#### Records for this exercise

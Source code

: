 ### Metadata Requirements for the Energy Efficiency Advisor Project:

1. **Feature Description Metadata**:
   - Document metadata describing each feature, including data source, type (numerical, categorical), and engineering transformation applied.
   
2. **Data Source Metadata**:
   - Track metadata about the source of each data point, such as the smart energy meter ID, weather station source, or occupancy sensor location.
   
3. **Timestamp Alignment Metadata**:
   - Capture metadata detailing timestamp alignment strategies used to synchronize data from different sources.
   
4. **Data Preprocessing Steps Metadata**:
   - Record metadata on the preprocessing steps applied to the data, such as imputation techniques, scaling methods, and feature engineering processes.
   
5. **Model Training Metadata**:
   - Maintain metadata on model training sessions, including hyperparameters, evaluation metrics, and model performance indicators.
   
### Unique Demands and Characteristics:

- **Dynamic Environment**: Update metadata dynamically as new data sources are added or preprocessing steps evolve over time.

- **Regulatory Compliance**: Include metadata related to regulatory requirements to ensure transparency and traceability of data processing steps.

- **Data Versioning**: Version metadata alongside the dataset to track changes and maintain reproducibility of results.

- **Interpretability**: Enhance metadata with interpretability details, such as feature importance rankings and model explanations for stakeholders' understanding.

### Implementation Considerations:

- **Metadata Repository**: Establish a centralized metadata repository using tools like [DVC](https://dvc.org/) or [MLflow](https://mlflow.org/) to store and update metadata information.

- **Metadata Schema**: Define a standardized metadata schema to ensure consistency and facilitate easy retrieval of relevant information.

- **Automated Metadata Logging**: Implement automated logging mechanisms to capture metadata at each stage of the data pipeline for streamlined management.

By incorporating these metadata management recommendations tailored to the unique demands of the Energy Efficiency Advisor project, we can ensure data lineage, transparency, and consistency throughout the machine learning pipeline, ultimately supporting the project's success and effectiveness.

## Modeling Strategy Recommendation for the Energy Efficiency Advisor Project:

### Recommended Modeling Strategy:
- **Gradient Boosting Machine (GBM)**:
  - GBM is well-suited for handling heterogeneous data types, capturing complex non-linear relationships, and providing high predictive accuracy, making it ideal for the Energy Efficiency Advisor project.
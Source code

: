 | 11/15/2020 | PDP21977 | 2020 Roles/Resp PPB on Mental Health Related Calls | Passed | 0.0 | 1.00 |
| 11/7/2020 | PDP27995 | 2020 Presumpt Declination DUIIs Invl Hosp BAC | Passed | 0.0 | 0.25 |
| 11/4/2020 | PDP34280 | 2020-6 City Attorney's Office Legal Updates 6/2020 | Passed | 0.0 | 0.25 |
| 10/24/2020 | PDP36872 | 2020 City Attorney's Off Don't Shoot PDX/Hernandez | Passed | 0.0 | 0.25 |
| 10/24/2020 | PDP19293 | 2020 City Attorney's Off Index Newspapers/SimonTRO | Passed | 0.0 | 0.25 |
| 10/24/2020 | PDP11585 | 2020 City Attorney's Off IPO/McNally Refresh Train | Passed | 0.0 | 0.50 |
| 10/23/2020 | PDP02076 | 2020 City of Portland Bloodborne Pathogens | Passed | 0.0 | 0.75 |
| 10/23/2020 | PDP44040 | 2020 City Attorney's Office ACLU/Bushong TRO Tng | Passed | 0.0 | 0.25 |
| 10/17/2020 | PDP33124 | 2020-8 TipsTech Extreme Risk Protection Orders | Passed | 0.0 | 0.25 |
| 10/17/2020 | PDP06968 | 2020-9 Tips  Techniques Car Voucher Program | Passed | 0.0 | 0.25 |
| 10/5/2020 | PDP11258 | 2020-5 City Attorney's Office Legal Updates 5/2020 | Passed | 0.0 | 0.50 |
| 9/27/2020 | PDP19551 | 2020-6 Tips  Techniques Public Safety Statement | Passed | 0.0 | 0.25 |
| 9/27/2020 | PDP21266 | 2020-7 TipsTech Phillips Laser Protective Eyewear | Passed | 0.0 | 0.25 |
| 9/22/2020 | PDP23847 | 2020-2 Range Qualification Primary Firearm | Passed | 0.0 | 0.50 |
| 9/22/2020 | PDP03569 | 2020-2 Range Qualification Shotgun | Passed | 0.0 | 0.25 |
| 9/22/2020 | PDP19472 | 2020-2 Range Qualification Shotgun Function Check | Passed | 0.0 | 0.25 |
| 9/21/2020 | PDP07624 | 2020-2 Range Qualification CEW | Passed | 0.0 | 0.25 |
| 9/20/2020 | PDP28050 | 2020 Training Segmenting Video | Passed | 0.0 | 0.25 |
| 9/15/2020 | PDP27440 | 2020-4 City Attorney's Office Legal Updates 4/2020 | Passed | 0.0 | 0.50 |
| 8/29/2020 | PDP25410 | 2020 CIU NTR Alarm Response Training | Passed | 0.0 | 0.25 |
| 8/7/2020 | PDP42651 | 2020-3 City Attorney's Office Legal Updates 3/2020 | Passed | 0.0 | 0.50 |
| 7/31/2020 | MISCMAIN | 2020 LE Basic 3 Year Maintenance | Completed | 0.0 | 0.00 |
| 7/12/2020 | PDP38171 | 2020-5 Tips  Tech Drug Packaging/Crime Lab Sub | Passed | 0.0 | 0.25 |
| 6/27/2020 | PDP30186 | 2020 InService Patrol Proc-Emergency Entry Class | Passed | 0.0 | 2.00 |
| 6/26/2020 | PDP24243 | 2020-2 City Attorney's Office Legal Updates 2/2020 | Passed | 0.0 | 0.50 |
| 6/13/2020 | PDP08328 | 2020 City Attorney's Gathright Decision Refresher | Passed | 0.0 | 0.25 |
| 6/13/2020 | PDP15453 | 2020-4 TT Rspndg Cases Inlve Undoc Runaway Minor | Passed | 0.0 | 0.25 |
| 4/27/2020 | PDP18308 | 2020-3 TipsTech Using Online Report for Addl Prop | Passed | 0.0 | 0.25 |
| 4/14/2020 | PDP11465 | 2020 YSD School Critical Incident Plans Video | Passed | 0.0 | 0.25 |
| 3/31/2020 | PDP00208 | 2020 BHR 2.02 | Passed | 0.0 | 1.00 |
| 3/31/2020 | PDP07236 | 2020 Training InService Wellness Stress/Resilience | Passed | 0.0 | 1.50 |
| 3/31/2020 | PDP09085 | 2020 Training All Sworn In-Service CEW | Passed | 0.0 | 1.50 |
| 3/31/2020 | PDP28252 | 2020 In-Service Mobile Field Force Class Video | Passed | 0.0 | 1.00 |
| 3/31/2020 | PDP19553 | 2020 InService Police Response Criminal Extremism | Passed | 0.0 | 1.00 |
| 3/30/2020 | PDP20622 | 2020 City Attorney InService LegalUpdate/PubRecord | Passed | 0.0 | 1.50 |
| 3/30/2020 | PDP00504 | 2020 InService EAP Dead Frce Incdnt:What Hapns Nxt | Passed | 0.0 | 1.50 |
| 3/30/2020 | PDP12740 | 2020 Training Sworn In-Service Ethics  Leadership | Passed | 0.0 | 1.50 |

########

▶ What you should do
Retype the complete listing exactly.

▶ Written solution
Source code

: ### Metadata Requirements for the Energy Efficiency Advisor Project:

1. **Feature Description Metadata**:
   - Document metadata describing each feature, including data source, type (numerical, categorical), and engineering transformation applied.
   
2. **Data Source Metadata**:
   - Track metadata about the source of each data point, such as the smart energy meter ID, weather station source, or occupancy sensor location.
   
3. **Timestamp Alignment Metadata**:
   - Capture metadata detailing timestamp alignment strategies used to synchronize data from different sources.
   
4. **Data Preprocessing Steps Metadata**:
   - Record metadata on the preprocessing steps applied to the data, such as imputation techniques, scaling methods, and feature engineering processes.
   
5. **Model Training Metadata**:
   - Maintain metadata on model training sessions, including hyperparameters, evaluation metrics, and model performance indicators.
   
### Unique Demands and Characteristics:

- **Dynamic Environment**: Update metadata dynamically as new data sources are added or preprocessing steps evolve over time.

- **Regulatory Compliance**: Include metadata related to regulatory requirements to ensure transparency and traceability of data processing steps.

- **Data Versioning**: Version metadata alongside the dataset to track changes and maintain reproducibility of results.

- **Interpretability**: Enhance metadata with interpretability details, such as feature importance rankings and model explanations for stakeholders' understanding.

### Implementation Considerations:

- **Metadata Repository**: Establish a centralized metadata repository using tools like [DVC](https://dvc.org/) or [MLflow](https://mlflow.org/) to store and update metadata information.

- **Metadata Schema**: Define a standardized metadata schema to ensure consistency and facilitate easy retrieval of relevant information.

- **Automated Metadata Logging**: Implement automated logging mechanisms to capture metadata at each stage of the data pipeline for streamlined management.

By incorporating these metadata management recommendations tailored to the unique demands of the Energy Efficiency Advisor project, we can ensure data lineage, transparency, and consistency throughout the machine learning pipeline, ultimately supporting the project's success and effectiveness.

## Modeling Strategy Recommendation for the Energy Efficiency Advisor Project:

### Recommended Modeling Strategy:
- **Gradient Boosting Machine (GBM)**:
  - GBM is well-suited for handling heterogeneous data types, capturing complex non-linear relationships, and providing high predictive accuracy, making it ideal for the Energy Efficiency Advisor project.
Source code

: | 11/15/2020 | PDP21977 | 2020 Roles/Resp PPB on Mental Health Related Calls | Passed | 0.0 | 1.00 |
| 11/7/2020 | PDP27995 | 2020 Presumpt Declination DUIIs Invl Hosp BAC | Passed | 0.0 | 0.25 |
| 11/4/2020 | PDP34280 | 2020-6 City Attorney's Office Legal Updates 6/2020 | Passed | 0.0 | 0.25 |
| 10/24/2020 | PDP36872 | 2020 City Attorney's Off Don't Shoot PDX/Hernandez | Passed | 0.0 | 0.25 |
| 10/24/2020 | PDP19293 | 2020 City Attorney's Off Index Newspapers/SimonTRO | Passed | 0.0 | 0.25 |
| 10/24/2020 | PDP11585 | 2020 City Attorney's Off IPO/McNally Refresh Train | Passed | 0.0 | 0.50 |
| 10/23/2020 | PDP02076 | 2020 City of Portland Bloodborne Pathogens | Passed | 0.0 | 0.75 |
| 10/23/2020 | PDP44040 | 2020 City Attorney's Office ACLU/Bushong TRO Tng | Passed | 0.0 | 0.25 |
| 10/17/2020 | PDP33124 | 2020-8 TipsTech Extreme Risk Protection Orders | Passed | 0.0 | 0.25 |
| 10/17/2020 | PDP06968 | 2020-9 Tips  Techniques Car Voucher Program | Passed | 0.0 | 0.25 |
| 10/5/2020 | PDP11258 | 2020-5 City Attorney's Office Legal Updates 5/2020 | Passed | 0.0 | 0.50 |
| 9/27/2020 | PDP19551 | 2020-6 Tips  Techniques Public Safety Statement | Passed | 0.0 | 0.25 |
| 9/27/2020 | PDP21266 | 2020-7 TipsTech Phillips Laser Protective Eyewear | Passed | 0.0 | 0.25 |
| 9/22/2020 | PDP23847 | 2020-2 Range Qualification Primary Firearm | Passed | 0.0 | 0.50 |
| 9/22/2020 | PDP03569 | 2020-2 Range Qualification Shotgun | Passed | 0.0 | 0.25 |
| 9/22/2020 | PDP19472 | 2020-2 Range Qualification Shotgun Function Check | Passed | 0.0 | 0.25 |
| 9/21/2020 | PDP07624 | 2020-2 Range Qualification CEW | Passed | 0.0 | 0.25 |
| 9/20/2020 | PDP28050 | 2020 Training Segmenting Video | Passed | 0.0 | 0.25 |
| 9/15/2020 | PDP27440 | 2020-4 City Attorney's Office Legal Updates 4/2020 | Passed | 0.0 | 0.50 |
| 8/29/2020 | PDP25410 | 2020 CIU NTR Alarm Response Training | Passed | 0.0 | 0.25 |
| 8/7/2020 | PDP42651 | 2020-3 City Attorney's Office Legal Updates 3/2020 | Passed | 0.0 | 0.50 |
| 7/31/2020 | MISCMAIN | 2020 LE Basic 3 Year Maintenance | Completed | 0.0 | 0.00 |
| 7/12/2020 | PDP38171 | 2020-5 Tips  Tech Drug Packaging/Crime Lab Sub | Passed | 0.0 | 0.25 |
| 6/27/2020 | PDP30186 | 2020 InService Patrol Proc-Emergency Entry Class | Passed | 0.0 | 2.00 |
| 6/26/2020 | PDP24243 | 2020-2 City Attorney's Office Legal Updates 2/2020 | Passed | 0.0 | 0.50 |
| 6/13/2020 | PDP08328 | 2020 City Attorney's Gathright Decision Refresher | Passed | 0.0 | 0.25 |
| 6/13/2020 | PDP15453 | 2020-4 TT Rspndg Cases Inlve Undoc Runaway Minor | Passed | 0.0 | 0.25 |
| 4/27/2020 | PDP18308 | 2020-3 TipsTech Using Online Report for Addl Prop | Passed | 0.0 | 0.25 |
| 4/14/2020 | PDP11465 | 2020 YSD School Critical Incident Plans Video | Passed | 0.0 | 0.25 |
| 3/31/2020 | PDP00208 | 2020 BHR 2.02 | Passed | 0.0 | 1.00 |
| 3/31/2020 | PDP07236 | 2020 Training InService Wellness Stress/Resilience | Passed | 0.0 | 1.50 |
| 3/31/2020 | PDP09085 | 2020 Training All Sworn In-Service CEW | Passed | 0.0 | 1.50 |
| 3/31/2020 | PDP28252 | 2020 In-Service Mobile Field Force Class Video | Passed | 0.0 | 1.00 |
| 3/31/2020 | PDP19553 | 2020 InService Police Response Criminal Extremism | Passed | 0.0 | 1.00 |
| 3/30/2020 | PDP20622 | 2020 City Attorney InService LegalUpdate/PubRecord | Passed | 0.0 | 1.50 |
| 3/30/2020 | PDP00504 | 2020 InService EAP Dead Frce Incdnt:What Hapns Nxt | Passed | 0.0 | 1.50 |
| 3/30/2020 | PDP12740 | 2020 Training Sworn In-Service Ethics  Leadership | Passed | 0.0 | 1.50 |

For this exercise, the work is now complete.